SAN FRANCISCO--(BUSINESS WIRE)--New Culture, the San Francisco startup making animal-free dairy cheese, has today announced the closing of $3.5 million in seed round funding.
The startup, which was founded in late 2018, uses fermentation instead of animals to make dairy proteins. With the addition of plant-based fats, sugars and the traditional cheesemaking process, New Culture is making dairy cheese that is sustainable, healthy, ethical and indistinguishable from animal-based dairy cheese in taste, texture and function.
Coming out of the successful biotech accelerator program IndieBio, which other innovative food startups such as Memphis Meats, Clara Foods and New Age Meats have graduated from, New Culture was quick to raise a highly sought after seed round.
The round was led by Evolv Ventures, the $100 million venture fund backed by Kraft Heinz investing in emerging tech companies transforming the food industry. Other investors in the round include Bee Partners, Mayfield, CPT Capital, Boost VC and SOSV who followed on after its initial pre-seed investment through IndieBio.
Matt Gibson, CEO and co-founder of New Culture announced, “It’s fantastic to have the support of our investors as we look to grow the company and scale New Culture’s unique fermentation technology. We want to disrupt one of the oldest and largest food industries in the world by producing a better dairy cheese for anyone to enjoy - whether you’re a cheese lover, lactose-intolerant, vegan, environmentally conscious or health-conscious. The capital, knowledge and network our investors bring to New Culture enables us to begin doing that.”

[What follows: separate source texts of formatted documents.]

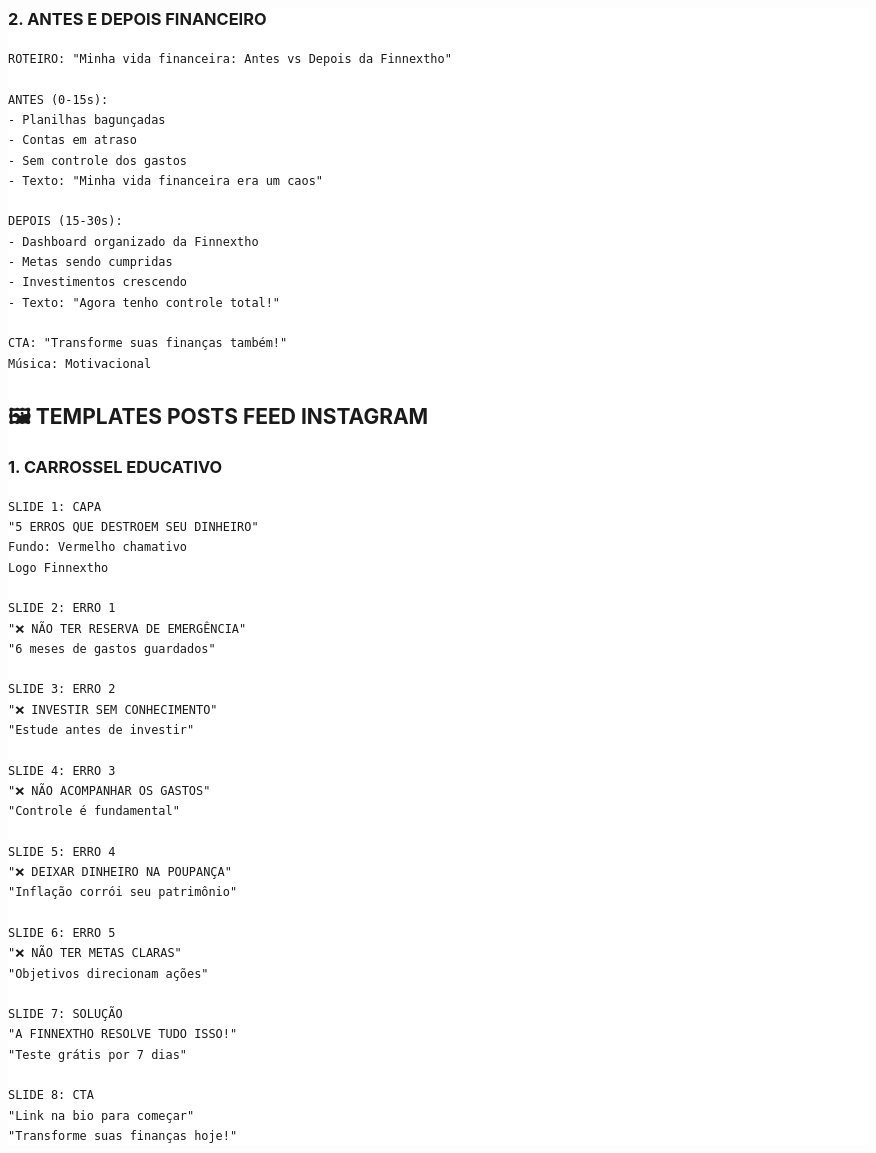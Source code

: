 ### 2. ANTES E DEPOIS FINANCEIRO
```
ROTEIRO: "Minha vida financeira: Antes vs Depois da Finnextho"

ANTES (0-15s):
- Planilhas bagunçadas
- Contas em atraso
- Sem controle dos gastos
- Texto: "Minha vida financeira era um caos"

DEPOIS (15-30s):
- Dashboard organizado da Finnextho
- Metas sendo cumpridas
- Investimentos crescendo
- Texto: "Agora tenho controle total!"

CTA: "Transforme suas finanças também!"
Música: Motivacional
```

## 🖼️ TEMPLATES POSTS FEED INSTAGRAM

### 1. CARROSSEL EDUCATIVO
```
SLIDE 1: CAPA
"5 ERROS QUE DESTROEM SEU DINHEIRO"
Fundo: Vermelho chamativo
Logo Finnextho

SLIDE 2: ERRO 1
"❌ NÃO TER RESERVA DE EMERGÊNCIA"
"6 meses de gastos guardados"

SLIDE 3: ERRO 2
"❌ INVESTIR SEM CONHECIMENTO"
"Estude antes de investir"

SLIDE 4: ERRO 3
"❌ NÃO ACOMPANHAR OS GASTOS"
"Controle é fundamental"

SLIDE 5: ERRO 4
"❌ DEIXAR DINHEIRO NA POUPANÇA"
"Inflação corrói seu patrimônio"

SLIDE 6: ERRO 5
"❌ NÃO TER METAS CLARAS"
"Objetivos direcionam ações"

SLIDE 7: SOLUÇÃO
"A FINNEXTHO RESOLVE TUDO ISSO!"
"Teste grátis por 7 dias"

SLIDE 8: CTA
"Link na bio para começar"
"Transforme suas finanças hoje!"
```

Steve Sanger, a General Partner at Evolv Ventures explains, “We’re excited to lead the seed round for New Culture. We have been impressed by what the team accomplished during IndieBio in a short period of time and look forward to supporting their vision to produce animal-free dairy cheese. This is another example of our focus on investing in the leading companies across the food value chain.”
Gibson and co-founder Inja Radman, New Culture’s CSO, started New Culture to address two key problems, the unsustainability of current dairy cheese production and the lack of companies working on a viable alternative cheese product.
Radman says, “Fully plant-based cheese doesn’t work, and we know why. It lacks the crucial component which gives dairy cheese its signature properties, and that is the casein micelle, a supramolecular structure of dairy proteins that are found only in mammalian milk. We are developing the technology to make those casein micelles without involving animals in the process.”
New Culture will remain in the San Francisco Bay Area as it looks to set up an R&D and fermentation facility while also growing its team.
“We’re really excited about what the next 18 - 24 months holds for New Culture,” Gibson says. “We are experiencing one of the most significant and important food movements of our time. We are fortunate to be in a position to join other fantastic companies in building a more efficient and sustainable global food industry.”